On Thu, Sep 04, 2008 at 11:09:49AM +0100, Richard W.M. Jones wrote:
On Thu, Sep 04, 2008 at 11:56:44AM +0200, Jim Meyering wrote:
> "Richard W.M. Jones" <rjones(a)redhat.com> wrote:
> > On Thu, Sep 04, 2008 at 08:24:14AM +0200, Jim Meyering wrote:
> >> Instead of adding the #if/else blocks above,
> >> how about adding these in some header file?
> >>
> >> #ifndef HAVE_GETGID
> >> static inline gid_t getgid (void) { return 0; }
> >> #endif
> >>
> >> #ifndef HAVE_GETUID
> >> static inline uid_t getuid (void) { return 0; }
> >> #endif
> >
> > Hmmm ...
> >
> > It's a bit unexpected to have fundamental syscalls like getuid()

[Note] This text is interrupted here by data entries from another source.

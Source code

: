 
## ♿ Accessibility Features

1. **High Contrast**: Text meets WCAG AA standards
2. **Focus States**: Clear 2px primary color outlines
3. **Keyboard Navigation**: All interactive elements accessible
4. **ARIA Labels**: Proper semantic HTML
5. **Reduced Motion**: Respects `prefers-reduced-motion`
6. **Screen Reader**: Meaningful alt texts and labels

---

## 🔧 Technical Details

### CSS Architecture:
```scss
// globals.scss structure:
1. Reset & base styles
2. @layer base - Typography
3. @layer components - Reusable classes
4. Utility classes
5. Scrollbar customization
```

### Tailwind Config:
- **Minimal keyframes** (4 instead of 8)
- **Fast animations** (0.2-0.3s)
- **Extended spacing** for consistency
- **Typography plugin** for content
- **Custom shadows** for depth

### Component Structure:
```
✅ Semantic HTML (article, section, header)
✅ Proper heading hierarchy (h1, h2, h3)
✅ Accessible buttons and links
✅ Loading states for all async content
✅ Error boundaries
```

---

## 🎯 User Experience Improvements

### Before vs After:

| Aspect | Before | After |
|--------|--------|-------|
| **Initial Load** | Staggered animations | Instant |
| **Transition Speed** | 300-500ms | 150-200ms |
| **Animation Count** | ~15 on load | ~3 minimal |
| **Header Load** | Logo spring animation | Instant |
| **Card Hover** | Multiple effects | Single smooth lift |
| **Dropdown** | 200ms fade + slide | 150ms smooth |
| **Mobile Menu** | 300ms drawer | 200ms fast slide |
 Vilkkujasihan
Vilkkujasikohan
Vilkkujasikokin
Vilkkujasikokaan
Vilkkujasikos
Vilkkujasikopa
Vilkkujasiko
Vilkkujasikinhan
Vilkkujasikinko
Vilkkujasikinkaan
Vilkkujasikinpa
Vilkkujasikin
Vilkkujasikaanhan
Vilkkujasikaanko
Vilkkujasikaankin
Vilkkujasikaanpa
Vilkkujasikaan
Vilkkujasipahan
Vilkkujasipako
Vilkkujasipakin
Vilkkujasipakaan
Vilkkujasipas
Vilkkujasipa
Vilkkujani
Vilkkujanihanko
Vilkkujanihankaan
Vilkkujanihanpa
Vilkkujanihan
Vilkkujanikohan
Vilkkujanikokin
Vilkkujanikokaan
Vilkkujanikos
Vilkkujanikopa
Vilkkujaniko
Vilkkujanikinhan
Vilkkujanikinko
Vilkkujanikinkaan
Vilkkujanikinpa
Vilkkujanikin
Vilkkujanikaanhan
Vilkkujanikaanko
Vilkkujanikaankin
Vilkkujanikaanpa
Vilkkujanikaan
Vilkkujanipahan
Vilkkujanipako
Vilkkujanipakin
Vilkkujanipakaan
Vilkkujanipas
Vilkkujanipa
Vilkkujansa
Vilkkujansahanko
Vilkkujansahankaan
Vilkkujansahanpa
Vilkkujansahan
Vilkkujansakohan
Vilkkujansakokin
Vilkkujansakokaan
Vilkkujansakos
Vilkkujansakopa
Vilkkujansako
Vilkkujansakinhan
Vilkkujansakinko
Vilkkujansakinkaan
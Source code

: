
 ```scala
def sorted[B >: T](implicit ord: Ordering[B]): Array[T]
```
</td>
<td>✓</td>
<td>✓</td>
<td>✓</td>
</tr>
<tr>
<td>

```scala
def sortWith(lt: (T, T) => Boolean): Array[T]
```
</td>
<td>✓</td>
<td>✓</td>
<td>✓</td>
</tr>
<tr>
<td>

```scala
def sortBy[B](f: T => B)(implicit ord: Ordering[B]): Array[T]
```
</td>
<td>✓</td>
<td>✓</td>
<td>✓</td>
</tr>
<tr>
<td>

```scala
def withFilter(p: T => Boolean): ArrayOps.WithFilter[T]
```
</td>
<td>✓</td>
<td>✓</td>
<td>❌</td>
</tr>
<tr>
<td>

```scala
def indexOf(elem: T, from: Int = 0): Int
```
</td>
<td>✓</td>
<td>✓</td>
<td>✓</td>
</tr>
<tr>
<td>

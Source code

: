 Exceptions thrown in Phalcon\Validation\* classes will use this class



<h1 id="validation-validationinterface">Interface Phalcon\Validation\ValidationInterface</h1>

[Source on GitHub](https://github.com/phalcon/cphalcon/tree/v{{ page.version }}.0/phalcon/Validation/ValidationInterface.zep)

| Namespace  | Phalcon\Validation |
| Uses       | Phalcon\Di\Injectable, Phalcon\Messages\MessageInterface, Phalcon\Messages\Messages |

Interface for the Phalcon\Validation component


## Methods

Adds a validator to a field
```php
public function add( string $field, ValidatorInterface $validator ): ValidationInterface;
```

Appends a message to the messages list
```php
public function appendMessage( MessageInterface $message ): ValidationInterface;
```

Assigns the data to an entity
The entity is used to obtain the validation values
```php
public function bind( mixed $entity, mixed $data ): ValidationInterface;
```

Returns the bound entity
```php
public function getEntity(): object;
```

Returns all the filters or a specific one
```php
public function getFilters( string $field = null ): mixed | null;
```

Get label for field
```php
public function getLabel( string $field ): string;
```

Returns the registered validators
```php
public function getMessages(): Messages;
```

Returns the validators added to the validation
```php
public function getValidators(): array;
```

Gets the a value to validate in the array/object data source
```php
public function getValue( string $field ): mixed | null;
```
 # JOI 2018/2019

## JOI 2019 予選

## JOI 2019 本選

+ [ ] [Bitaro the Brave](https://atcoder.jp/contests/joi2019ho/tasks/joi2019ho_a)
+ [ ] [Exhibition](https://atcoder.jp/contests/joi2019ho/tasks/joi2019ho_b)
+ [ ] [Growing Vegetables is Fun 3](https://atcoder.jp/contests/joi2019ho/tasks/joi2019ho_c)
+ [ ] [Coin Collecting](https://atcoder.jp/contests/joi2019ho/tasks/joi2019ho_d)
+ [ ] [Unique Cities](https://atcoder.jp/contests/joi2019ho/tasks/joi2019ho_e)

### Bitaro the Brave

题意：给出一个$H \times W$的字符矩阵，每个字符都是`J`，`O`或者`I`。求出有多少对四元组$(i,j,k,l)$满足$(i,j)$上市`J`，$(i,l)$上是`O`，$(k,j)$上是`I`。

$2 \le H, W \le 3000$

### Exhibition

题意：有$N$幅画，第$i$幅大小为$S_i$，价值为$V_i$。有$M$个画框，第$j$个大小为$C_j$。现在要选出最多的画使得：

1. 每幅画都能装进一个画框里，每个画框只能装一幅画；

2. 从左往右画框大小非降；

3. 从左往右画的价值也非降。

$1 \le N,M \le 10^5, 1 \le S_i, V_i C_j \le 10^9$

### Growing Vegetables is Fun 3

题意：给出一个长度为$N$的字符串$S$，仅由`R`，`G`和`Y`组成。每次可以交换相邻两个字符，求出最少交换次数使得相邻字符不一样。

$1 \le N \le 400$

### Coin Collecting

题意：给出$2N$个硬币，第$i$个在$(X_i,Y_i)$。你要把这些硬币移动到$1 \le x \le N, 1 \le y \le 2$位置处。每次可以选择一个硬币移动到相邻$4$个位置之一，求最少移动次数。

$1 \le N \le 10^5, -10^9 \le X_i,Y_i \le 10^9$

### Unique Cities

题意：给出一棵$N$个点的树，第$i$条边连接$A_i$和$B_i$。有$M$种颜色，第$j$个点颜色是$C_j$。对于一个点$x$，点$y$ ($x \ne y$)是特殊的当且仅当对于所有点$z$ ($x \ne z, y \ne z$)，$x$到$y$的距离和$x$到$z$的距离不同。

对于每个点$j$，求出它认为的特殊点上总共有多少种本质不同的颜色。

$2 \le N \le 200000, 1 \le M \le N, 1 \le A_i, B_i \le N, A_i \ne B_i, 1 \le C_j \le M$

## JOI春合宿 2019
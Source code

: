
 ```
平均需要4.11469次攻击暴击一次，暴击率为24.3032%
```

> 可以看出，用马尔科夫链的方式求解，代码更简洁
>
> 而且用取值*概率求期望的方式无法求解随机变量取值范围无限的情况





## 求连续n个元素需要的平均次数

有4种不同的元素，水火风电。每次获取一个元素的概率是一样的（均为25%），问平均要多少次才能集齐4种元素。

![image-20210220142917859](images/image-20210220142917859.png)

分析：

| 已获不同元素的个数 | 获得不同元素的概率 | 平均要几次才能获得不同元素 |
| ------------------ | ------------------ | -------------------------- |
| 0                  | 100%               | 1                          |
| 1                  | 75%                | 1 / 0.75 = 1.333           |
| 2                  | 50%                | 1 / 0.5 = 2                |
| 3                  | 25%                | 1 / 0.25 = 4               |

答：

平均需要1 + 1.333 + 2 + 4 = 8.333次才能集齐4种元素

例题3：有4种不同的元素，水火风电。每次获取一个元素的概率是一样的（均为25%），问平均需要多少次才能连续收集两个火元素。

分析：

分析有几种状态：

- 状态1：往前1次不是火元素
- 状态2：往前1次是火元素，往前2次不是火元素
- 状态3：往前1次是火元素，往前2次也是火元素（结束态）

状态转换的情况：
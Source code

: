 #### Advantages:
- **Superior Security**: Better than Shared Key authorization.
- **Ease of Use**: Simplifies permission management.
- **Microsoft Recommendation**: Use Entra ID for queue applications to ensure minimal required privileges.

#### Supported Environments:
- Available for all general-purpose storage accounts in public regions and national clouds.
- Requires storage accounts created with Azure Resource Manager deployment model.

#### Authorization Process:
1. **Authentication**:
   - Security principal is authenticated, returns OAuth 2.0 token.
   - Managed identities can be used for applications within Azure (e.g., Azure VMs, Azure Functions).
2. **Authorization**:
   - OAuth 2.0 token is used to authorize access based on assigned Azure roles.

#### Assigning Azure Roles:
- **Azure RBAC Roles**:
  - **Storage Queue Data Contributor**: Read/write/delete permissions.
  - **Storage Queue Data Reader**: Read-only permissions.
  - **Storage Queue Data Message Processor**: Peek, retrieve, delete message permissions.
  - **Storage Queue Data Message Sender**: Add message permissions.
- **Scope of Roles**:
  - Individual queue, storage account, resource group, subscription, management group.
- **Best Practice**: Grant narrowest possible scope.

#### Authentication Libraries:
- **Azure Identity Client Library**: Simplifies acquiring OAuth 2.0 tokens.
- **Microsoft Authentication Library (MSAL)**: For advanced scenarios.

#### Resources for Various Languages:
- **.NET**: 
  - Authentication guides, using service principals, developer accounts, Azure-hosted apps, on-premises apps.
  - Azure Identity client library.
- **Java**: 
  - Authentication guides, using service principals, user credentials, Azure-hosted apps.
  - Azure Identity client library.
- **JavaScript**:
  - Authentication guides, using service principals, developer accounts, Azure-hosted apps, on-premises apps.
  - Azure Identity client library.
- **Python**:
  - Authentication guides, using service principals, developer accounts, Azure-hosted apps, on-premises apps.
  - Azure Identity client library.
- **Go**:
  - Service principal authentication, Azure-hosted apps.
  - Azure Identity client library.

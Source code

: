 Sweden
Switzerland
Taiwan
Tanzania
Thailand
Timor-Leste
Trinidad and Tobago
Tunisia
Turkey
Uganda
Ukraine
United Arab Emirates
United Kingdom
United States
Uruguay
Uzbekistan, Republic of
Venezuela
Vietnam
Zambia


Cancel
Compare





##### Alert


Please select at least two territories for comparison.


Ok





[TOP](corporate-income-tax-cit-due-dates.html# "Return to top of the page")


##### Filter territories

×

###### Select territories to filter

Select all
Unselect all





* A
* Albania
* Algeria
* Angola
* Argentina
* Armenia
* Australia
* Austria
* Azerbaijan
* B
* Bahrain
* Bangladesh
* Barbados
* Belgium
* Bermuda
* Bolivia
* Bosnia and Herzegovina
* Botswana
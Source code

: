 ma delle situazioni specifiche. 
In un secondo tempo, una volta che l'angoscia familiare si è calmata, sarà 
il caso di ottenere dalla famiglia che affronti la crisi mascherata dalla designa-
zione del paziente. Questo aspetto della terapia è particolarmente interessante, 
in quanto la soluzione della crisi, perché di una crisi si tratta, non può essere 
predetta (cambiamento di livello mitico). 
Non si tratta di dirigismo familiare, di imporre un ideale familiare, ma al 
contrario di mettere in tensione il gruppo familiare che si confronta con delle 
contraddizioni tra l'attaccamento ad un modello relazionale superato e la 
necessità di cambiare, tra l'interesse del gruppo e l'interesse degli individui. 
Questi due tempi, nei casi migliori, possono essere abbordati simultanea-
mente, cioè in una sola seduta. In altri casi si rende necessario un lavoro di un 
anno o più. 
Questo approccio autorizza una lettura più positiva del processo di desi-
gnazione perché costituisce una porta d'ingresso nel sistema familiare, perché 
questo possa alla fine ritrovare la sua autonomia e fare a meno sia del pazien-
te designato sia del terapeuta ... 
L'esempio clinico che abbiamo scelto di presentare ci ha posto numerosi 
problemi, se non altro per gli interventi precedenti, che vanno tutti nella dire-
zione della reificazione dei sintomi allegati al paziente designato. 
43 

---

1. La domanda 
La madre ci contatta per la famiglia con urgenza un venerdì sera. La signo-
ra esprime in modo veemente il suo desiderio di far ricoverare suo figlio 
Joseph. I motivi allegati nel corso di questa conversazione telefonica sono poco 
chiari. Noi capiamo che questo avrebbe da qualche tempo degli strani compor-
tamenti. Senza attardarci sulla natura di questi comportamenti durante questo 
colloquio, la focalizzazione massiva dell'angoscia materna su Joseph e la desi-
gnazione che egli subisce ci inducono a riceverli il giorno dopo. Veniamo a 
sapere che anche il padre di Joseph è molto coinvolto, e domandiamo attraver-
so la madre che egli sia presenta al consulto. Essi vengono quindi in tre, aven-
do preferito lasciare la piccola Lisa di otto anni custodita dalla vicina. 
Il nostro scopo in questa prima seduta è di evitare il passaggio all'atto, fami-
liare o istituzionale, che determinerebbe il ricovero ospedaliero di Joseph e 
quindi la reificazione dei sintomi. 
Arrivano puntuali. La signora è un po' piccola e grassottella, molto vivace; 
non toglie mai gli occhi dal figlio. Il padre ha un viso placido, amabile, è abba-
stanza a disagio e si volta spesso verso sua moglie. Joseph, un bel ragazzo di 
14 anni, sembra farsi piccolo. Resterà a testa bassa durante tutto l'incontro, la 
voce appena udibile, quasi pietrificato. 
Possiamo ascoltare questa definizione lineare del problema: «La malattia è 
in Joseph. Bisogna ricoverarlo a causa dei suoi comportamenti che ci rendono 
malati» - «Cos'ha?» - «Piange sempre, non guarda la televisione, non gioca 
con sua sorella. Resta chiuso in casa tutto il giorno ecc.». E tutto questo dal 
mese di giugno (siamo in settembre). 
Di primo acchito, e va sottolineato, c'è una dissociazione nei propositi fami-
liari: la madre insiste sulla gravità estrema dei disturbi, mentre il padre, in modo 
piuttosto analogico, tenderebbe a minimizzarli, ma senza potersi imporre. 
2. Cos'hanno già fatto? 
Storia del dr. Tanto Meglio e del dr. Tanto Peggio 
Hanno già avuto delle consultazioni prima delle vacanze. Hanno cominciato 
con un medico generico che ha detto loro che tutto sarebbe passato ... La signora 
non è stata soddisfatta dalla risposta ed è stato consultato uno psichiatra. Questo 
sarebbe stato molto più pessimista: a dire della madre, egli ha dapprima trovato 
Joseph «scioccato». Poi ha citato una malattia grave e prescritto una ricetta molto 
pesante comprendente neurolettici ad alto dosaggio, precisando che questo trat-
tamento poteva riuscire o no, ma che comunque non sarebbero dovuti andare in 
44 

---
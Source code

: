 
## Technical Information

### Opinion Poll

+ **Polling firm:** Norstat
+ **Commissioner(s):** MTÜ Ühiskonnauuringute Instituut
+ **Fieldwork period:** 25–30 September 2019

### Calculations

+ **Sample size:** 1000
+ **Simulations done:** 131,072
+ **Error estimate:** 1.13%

> > implemented as macros which can return 0 ...
>
> Why?
> If those functions don't exist, this supplies replacements
> (functions) that have the same semantics as the code in
> Dan's patch: i.e. pretend UID==0 and GID==0.
>
> but with far fewer cpp directives.
>
> Doesn't it do the right thing?
It's just a bit worrying that people might use getuid/getgid expecting
them to return useful values under Windows, whereas in fact they would
be 'silently' returning 0.
Yes this is a valid point - but not in the context of this code. This
is in the XML parser code for storage APIs - this code couldn't care
less whether getuid()/getgid() is returning 0 all the time or not - it
is merely passing this data into the XML. The point where the uid/gid
field in ths XML / struct is actually used is application code, external
to libvirt & they're the ones who would need to know that MinGW has
special semantics in this area. So whether we #ifdef inline to storage_conf
or create dummy functions in util.h doesn't impact/help external apps.